This is because the contrib/guix/guix-* scripts only ever act on the
current git worktree, and does not try to check out $VERSION if $VERSION
is set in the environment.
Setting $VERSION only makes the scripts pretend like the current
worktree is $VERSION.
This problem was seen in jonatack's attestation for all.SHA256SUMS,
where only his bitcoin-22.0rc3-osx-signed.dmg differed from everyone
else's.
Here is my deduced sequence of events:
1. Aug 27th: He guix-builds 22.0rc3 and uploads his attestations up to
guix.sigs
2. Aug 30th, sometime after POSIX time 1630310848: he pulls the latest
changes from master in the same worktree where he guix-built 22.0rc3
and ends up at 7be143a960e2
3. Aug 30th, sometime before POSIX time 1630315907: With his worktree
still on 7be143a960e2, he guix-codesigns. Normally, this would result
in outputs going in guix-build-7be143a960e2, but he had
VERSION=22.0rc3 in his environment, so the guix-* scripts pretended
like he was building 22.0rc3, and used 22.0rc3's guix-build directory
to locate un-codesigned outputs and dump codesigned ones.

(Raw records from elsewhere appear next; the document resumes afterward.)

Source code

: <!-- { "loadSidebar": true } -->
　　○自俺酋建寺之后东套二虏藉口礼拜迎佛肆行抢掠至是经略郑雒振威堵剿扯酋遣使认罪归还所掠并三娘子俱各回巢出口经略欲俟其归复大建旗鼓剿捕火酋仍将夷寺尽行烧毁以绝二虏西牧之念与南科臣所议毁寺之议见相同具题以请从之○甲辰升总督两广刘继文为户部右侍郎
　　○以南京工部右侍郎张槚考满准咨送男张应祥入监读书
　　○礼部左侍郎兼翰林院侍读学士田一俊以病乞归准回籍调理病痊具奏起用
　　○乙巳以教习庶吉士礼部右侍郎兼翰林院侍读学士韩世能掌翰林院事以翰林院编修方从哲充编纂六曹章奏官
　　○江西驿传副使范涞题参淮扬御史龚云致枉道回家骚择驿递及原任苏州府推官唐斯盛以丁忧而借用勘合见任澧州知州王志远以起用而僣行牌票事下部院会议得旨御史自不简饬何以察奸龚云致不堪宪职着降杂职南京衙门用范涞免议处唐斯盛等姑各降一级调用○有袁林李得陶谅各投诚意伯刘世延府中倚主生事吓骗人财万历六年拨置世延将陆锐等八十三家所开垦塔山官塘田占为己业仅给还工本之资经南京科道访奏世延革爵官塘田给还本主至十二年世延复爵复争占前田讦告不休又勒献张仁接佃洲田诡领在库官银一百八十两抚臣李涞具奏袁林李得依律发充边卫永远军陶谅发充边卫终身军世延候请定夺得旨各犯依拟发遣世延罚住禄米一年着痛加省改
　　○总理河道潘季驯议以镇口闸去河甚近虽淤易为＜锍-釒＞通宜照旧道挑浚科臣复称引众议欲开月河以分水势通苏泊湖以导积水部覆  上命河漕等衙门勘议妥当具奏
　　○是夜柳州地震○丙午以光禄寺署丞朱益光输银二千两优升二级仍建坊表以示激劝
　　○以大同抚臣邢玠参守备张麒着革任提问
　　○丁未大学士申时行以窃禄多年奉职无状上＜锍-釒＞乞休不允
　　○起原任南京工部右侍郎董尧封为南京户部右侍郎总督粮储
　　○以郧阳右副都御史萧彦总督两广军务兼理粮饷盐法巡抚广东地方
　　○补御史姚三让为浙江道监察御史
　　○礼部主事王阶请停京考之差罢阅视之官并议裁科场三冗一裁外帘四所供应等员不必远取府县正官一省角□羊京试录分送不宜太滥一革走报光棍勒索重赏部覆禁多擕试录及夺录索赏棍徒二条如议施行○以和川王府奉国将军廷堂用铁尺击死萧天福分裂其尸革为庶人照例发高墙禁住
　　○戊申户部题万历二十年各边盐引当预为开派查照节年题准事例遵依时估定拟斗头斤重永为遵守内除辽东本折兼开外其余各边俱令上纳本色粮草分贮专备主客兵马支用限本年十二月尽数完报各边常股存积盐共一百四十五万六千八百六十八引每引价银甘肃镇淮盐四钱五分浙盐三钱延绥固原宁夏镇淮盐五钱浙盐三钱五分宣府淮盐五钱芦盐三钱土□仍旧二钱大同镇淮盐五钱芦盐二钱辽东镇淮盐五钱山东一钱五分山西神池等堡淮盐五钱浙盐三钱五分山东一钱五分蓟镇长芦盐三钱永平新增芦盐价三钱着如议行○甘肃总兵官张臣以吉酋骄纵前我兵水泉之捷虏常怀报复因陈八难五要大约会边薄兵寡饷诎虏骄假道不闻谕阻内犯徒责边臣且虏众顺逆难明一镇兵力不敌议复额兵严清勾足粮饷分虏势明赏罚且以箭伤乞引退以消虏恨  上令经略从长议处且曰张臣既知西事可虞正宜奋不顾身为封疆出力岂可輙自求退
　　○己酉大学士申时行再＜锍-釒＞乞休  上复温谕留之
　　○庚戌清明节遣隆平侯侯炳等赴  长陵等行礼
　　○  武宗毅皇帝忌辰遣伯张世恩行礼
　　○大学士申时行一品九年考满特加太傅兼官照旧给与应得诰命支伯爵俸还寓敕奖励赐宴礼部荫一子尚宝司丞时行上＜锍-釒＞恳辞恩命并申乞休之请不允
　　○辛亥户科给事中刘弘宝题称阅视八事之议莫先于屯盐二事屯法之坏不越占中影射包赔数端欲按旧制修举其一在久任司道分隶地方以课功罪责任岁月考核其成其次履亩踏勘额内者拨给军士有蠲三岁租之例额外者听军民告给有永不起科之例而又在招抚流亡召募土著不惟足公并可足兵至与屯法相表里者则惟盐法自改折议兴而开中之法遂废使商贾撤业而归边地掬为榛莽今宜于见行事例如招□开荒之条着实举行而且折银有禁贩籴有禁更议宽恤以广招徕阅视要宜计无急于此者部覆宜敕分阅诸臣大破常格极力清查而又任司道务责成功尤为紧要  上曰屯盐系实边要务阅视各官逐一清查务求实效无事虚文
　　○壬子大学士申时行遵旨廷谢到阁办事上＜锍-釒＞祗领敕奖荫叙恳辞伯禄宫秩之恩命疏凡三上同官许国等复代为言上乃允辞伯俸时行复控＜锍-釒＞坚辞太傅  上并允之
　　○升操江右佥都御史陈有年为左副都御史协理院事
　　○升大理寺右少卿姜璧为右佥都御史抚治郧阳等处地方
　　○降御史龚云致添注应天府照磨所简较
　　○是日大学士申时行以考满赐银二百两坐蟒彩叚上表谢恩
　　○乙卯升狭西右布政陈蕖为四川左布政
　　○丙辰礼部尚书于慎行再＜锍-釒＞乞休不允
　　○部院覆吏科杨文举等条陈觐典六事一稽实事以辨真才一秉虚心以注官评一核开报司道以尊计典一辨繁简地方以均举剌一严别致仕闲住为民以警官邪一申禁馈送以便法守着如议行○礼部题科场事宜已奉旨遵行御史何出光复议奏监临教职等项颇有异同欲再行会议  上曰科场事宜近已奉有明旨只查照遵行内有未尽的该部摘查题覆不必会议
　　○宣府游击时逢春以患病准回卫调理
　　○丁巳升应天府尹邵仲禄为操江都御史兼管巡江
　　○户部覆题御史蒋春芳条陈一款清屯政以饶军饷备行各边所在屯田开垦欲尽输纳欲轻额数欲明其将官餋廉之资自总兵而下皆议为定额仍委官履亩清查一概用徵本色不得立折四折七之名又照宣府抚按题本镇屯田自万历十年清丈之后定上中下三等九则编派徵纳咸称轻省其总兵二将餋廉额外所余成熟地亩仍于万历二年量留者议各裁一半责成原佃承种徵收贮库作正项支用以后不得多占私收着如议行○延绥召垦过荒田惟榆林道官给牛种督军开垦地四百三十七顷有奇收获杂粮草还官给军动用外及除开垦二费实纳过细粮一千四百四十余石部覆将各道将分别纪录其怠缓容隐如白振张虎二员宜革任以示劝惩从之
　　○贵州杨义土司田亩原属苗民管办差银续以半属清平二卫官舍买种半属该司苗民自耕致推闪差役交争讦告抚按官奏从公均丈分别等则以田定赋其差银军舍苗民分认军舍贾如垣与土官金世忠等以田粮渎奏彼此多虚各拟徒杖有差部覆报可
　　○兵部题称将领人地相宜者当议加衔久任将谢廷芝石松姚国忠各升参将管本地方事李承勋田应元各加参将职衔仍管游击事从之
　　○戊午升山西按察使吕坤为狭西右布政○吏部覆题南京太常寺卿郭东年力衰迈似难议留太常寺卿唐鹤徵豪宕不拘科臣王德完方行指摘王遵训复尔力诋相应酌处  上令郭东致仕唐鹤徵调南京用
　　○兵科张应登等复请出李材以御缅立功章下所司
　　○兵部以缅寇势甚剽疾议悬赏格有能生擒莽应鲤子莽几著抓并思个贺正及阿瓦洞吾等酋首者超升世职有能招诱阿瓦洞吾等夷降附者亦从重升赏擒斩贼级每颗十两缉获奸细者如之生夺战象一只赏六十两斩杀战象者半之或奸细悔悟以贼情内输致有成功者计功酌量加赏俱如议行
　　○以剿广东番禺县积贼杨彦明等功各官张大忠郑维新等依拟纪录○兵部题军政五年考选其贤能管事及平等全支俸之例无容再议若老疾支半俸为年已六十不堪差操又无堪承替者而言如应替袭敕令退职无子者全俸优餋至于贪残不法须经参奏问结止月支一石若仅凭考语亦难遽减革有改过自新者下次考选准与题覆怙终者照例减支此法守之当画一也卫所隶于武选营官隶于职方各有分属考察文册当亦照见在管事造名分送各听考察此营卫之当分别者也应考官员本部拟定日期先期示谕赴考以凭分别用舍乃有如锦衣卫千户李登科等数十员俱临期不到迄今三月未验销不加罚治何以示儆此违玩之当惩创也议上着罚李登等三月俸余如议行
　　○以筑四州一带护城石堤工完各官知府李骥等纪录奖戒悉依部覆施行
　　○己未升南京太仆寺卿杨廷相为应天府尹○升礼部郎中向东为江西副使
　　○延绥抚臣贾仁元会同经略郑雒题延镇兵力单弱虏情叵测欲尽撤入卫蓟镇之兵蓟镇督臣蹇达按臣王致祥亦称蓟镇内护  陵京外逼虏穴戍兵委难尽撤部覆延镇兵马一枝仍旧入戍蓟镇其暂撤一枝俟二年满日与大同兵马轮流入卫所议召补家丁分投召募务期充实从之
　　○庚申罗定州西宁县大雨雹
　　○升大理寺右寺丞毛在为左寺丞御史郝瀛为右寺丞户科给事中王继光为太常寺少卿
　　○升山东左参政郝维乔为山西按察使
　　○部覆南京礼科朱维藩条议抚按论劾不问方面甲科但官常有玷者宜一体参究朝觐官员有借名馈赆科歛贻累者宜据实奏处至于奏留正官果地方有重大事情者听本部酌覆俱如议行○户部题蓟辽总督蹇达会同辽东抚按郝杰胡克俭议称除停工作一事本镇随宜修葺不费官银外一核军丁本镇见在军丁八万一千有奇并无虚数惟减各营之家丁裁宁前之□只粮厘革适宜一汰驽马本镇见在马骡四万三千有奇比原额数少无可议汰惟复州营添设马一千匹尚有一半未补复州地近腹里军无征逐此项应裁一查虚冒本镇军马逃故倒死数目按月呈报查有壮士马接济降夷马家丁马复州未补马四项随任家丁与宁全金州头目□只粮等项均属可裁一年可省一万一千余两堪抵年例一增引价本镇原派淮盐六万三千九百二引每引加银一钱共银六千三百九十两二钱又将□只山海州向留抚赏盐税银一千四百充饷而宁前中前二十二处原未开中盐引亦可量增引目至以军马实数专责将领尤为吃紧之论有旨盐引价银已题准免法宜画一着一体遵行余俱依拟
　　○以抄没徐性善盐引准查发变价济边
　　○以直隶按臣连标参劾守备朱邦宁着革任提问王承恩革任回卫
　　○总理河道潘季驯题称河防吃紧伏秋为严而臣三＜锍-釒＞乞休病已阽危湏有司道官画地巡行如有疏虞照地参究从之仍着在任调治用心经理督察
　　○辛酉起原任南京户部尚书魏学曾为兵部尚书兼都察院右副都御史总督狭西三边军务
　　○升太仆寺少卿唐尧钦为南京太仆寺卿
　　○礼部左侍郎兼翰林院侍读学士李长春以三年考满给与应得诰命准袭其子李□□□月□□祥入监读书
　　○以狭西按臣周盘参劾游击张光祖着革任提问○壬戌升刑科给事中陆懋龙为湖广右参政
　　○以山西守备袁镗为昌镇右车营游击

However, our SOURCE_DATE_EPOCH defaults to the POSIX time of HEAD
(7be143a960e2), which made all timestamps in the resulting codesigned
DMG 1630310848, 7be143a960e2's POSIX timestamp. This differs from the
POSIX timestamp of 22.0rc3, which is 1630348517. Note that the
windows codesigning procedure does not consider SOURCE_DATE_EPOCH.
We resolve this by only allowing VERSION overrides via the FORCE_VERSION
environment variable.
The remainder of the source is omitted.